Sunday, October 26, 2025

Logical Reformulation: Epictetus, Discourses 3.8 - Training Against Sense Impressions

Logical Reformulation: Epictetus, Discourses 3.8 - Training Against Sense Impressions


Stage One: Systematic Reformulation


Section One: The Necessity of Daily Exercise Against Impressions


Th 1) As we exercise ourselves to meet sophistical interrogations in logic, so we ought to exercise ourselves daily to meet the impressions of our senses.

  1*) Sophistical interrogations in logic put questions to us that test our reasoning.

  2*) Impressions of the senses likewise put interrogations to us—they present events and demand our assent.
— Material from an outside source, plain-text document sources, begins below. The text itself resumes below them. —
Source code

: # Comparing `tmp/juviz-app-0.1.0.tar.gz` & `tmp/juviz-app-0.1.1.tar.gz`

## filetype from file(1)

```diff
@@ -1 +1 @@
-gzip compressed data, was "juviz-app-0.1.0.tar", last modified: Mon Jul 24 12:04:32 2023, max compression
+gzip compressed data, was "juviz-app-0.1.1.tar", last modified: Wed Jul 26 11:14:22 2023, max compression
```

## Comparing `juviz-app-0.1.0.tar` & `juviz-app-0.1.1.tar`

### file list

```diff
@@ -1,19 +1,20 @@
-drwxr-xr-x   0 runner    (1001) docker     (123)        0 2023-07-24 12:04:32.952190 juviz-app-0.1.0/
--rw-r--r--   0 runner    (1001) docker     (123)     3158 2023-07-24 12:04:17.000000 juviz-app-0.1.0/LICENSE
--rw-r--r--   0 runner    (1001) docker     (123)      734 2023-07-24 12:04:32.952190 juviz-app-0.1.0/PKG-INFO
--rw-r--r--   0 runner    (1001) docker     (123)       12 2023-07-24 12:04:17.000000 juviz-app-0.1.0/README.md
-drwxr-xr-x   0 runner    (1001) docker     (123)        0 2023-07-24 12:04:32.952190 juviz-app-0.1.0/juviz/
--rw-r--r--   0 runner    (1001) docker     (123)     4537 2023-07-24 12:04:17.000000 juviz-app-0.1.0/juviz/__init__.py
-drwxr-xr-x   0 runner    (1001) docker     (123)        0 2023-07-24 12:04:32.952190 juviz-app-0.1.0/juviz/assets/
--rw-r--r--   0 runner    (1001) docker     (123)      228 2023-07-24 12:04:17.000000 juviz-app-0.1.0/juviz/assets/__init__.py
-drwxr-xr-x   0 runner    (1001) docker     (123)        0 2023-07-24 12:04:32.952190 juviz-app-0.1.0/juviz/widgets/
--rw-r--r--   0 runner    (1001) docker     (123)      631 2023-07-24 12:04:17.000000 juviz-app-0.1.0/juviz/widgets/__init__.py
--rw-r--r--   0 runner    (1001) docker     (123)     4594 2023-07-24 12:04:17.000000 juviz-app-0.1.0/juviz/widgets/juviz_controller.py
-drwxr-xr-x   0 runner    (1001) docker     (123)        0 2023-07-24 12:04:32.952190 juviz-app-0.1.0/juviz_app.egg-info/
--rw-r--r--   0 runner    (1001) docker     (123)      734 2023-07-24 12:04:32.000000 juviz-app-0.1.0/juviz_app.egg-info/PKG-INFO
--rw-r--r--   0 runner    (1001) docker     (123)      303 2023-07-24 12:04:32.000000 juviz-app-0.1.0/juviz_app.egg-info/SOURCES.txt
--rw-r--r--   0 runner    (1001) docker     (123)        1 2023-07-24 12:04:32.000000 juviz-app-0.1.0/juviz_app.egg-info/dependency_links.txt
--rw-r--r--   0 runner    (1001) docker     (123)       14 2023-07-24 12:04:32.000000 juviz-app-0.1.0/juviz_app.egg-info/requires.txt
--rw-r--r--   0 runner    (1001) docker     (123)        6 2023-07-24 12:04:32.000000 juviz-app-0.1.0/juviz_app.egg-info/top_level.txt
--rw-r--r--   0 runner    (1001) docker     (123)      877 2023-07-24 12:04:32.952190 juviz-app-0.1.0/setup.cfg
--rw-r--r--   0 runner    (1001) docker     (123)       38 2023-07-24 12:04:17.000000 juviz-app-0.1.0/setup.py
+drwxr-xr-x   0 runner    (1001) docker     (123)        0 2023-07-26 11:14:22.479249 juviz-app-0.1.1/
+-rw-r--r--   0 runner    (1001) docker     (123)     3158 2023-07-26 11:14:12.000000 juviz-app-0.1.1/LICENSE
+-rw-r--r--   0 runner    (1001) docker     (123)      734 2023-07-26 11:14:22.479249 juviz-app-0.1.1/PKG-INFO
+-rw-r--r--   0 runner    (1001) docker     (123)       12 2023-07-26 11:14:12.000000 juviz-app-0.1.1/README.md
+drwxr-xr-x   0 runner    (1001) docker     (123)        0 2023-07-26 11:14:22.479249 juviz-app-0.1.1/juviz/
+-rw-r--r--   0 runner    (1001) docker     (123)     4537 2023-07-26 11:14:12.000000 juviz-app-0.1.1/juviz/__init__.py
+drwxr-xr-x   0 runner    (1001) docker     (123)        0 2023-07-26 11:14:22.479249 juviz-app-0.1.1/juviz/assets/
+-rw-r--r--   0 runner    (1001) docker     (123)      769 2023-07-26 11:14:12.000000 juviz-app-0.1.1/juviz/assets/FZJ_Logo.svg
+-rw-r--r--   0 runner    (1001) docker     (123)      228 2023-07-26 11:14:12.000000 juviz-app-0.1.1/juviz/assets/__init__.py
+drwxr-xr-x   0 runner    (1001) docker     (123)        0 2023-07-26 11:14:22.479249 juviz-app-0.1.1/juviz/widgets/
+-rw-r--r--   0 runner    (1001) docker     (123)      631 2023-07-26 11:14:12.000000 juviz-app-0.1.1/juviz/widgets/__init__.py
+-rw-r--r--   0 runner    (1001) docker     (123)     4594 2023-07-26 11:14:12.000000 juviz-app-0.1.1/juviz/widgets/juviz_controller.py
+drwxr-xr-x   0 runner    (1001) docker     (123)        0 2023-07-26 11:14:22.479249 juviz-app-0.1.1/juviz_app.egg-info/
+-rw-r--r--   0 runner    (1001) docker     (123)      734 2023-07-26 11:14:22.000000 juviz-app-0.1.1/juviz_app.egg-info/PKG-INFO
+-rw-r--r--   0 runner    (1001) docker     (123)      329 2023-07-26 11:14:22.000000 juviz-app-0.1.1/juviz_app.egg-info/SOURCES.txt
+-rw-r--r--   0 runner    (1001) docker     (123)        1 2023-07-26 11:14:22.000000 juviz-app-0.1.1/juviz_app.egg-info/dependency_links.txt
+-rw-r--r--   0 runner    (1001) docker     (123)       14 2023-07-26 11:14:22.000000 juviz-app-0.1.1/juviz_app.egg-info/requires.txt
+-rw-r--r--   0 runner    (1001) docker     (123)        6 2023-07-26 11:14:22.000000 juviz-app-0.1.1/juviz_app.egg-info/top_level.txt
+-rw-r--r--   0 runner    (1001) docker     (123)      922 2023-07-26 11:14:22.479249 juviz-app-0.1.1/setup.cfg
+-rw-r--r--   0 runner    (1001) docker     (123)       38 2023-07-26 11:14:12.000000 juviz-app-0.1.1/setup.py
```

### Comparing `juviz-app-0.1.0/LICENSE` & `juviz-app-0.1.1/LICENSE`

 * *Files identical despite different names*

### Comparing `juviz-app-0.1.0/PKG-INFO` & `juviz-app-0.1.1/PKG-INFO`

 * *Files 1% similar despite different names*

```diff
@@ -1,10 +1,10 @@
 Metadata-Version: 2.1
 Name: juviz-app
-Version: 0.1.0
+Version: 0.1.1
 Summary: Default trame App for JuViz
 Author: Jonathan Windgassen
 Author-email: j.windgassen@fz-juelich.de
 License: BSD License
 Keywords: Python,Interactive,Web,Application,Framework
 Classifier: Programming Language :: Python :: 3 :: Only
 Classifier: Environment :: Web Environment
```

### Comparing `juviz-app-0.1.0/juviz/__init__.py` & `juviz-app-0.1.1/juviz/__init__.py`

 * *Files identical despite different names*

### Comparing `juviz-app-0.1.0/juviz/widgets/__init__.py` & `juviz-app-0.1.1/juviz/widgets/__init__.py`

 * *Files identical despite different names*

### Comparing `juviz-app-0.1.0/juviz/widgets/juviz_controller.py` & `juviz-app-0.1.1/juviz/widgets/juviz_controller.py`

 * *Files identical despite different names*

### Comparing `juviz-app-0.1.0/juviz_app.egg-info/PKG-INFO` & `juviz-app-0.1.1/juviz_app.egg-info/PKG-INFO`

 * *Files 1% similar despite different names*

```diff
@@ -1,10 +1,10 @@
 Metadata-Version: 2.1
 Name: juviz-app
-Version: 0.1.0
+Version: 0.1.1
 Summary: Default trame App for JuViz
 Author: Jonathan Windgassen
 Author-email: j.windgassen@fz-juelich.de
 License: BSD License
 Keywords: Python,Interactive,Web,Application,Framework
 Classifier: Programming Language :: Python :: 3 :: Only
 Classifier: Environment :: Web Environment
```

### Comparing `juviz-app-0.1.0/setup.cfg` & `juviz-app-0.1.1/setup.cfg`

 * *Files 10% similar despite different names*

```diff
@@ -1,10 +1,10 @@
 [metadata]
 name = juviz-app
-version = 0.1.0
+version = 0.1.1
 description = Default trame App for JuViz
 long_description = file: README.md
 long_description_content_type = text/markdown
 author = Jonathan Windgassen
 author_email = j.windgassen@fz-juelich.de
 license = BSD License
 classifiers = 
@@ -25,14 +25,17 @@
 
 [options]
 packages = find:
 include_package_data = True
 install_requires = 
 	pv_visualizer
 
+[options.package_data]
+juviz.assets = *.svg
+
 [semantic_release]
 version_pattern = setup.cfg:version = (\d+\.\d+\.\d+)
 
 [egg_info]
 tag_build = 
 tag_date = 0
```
  3*) Just as we train to answer logical puzzles correctly, we must train to respond to sense impressions correctly.

  4*) Ergo, daily exercise in responding to impressions is necessary for philosophical progress.


Th 2) The impressions of our senses present events demanding interpretation and value judgment.

  1*) When an impression arises ("So-and-so's son is dead"), it implicitly asks: "Is this good or evil?"

  2*) The untrained person immediately assents to the false judgment: "This is evil; I should grieve."

  3*) The trained philosopher examines the impression and distinguishes fact from value judgment.

  4*) Ergo, training consists in learning to separate what happened from judgments about whether it is good or evil.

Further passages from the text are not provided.